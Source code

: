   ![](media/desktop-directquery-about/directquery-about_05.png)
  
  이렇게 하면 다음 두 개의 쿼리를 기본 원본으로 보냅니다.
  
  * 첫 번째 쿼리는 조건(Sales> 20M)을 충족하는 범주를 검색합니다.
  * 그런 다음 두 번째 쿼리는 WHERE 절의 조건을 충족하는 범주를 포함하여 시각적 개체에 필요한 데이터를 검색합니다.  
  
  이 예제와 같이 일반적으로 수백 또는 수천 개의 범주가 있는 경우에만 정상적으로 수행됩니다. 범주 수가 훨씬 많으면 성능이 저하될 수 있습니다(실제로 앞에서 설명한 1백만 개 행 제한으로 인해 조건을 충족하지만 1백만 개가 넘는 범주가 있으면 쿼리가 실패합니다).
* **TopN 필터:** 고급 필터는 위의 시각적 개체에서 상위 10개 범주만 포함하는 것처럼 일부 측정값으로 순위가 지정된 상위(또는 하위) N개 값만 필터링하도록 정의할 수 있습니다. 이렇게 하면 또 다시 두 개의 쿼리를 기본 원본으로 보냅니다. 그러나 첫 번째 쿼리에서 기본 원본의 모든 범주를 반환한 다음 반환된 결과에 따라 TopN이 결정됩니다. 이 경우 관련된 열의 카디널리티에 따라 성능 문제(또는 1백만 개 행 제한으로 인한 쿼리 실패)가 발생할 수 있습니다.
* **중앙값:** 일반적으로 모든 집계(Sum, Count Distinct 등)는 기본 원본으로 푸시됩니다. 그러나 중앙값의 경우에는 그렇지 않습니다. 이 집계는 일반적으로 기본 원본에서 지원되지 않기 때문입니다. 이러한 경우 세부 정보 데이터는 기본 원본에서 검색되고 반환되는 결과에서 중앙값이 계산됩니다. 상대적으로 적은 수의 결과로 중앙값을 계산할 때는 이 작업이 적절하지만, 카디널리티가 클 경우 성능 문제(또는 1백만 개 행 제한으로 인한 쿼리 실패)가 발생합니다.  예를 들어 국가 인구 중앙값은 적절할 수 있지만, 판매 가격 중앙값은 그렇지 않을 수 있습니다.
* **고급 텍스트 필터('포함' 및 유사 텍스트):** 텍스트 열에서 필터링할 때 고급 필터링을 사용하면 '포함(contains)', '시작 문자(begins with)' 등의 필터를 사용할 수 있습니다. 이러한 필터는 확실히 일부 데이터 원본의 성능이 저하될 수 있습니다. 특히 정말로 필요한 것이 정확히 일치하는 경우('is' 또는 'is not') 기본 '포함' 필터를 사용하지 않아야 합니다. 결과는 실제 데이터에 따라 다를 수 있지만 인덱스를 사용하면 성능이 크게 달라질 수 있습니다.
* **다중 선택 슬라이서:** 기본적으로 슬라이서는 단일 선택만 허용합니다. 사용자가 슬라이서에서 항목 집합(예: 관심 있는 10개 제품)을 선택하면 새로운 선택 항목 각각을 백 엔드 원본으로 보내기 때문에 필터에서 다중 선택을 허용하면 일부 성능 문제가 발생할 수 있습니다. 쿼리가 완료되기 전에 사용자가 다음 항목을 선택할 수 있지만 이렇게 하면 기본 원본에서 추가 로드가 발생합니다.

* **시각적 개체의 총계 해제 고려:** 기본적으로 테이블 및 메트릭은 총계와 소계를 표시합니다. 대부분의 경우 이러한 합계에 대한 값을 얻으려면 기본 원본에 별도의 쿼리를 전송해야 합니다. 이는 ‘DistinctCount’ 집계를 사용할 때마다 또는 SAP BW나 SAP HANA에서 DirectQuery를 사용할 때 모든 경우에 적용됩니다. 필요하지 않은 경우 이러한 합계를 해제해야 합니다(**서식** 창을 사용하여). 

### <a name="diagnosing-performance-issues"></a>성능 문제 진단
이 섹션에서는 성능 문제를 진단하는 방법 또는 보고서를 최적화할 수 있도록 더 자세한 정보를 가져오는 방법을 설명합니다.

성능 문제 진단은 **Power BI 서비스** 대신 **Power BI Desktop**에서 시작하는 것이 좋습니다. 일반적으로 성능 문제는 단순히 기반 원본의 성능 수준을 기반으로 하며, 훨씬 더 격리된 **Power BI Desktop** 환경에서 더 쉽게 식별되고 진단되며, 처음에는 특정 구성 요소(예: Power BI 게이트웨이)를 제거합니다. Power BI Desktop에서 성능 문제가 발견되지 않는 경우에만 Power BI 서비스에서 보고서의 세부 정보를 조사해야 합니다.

+--

» PROBLEM DESCRIPTION
Output exactly the lines of the material above from the one containing "이 예제와 같이 일반적으로" up to and including the one containing "그렇지 않을 수 있습니다.".

» RESULT
  이 예제와 같이 일반적으로 수백 또는 수천 개의 범주가 있는 경우에만 정상적으로 수행됩니다. 범주 수가 훨씬 많으면 성능이 저하될 수 있습니다(실제로 앞에서 설명한 1백만 개 행 제한으로 인해 조건을 충족하지만 1백만 개가 넘는 범주가 있으면 쿼리가 실패합니다).
* **TopN 필터:** 고급 필터는 위의 시각적 개체에서 상위 10개 범주만 포함하는 것처럼 일부 측정값으로 순위가 지정된 상위(또는 하위) N개 값만 필터링하도록 정의할 수 있습니다. 이렇게 하면 또 다시 두 개의 쿼리를 기본 원본으로 보냅니다. 그러나 첫 번째 쿼리에서 기본 원본의 모든 범주를 반환한 다음 반환된 결과에 따라 TopN이 결정됩니다. 이 경우 관련된 열의 카디널리티에 따라 성능 문제(또는 1백만 개 행 제한으로 인한 쿼리 실패)가 발생할 수 있습니다.
* **중앙값:** 일반적으로 모든 집계(Sum, Count Distinct 등)는 기본 원본으로 푸시됩니다. 그러나 중앙값의 경우에는 그렇지 않습니다. 이 집계는 일반적으로 기본 원본에서 지원되지 않기 때문입니다. 이러한 경우 세부 정보 데이터는 기본 원본에서 검색되고 반환되는 결과에서 중앙값이 계산됩니다. 상대적으로 적은 수의 결과로 중앙값을 계산할 때는 이 작업이 적절하지만, 카디널리티가 클 경우 성능 문제(또는 1백만 개 행 제한으로 인한 쿼리 실패)가 발생합니다.  예를 들어 국가 인구 중앙값은 적절할 수 있지만, 판매 가격 중앙값은 그렇지 않을 수 있습니다.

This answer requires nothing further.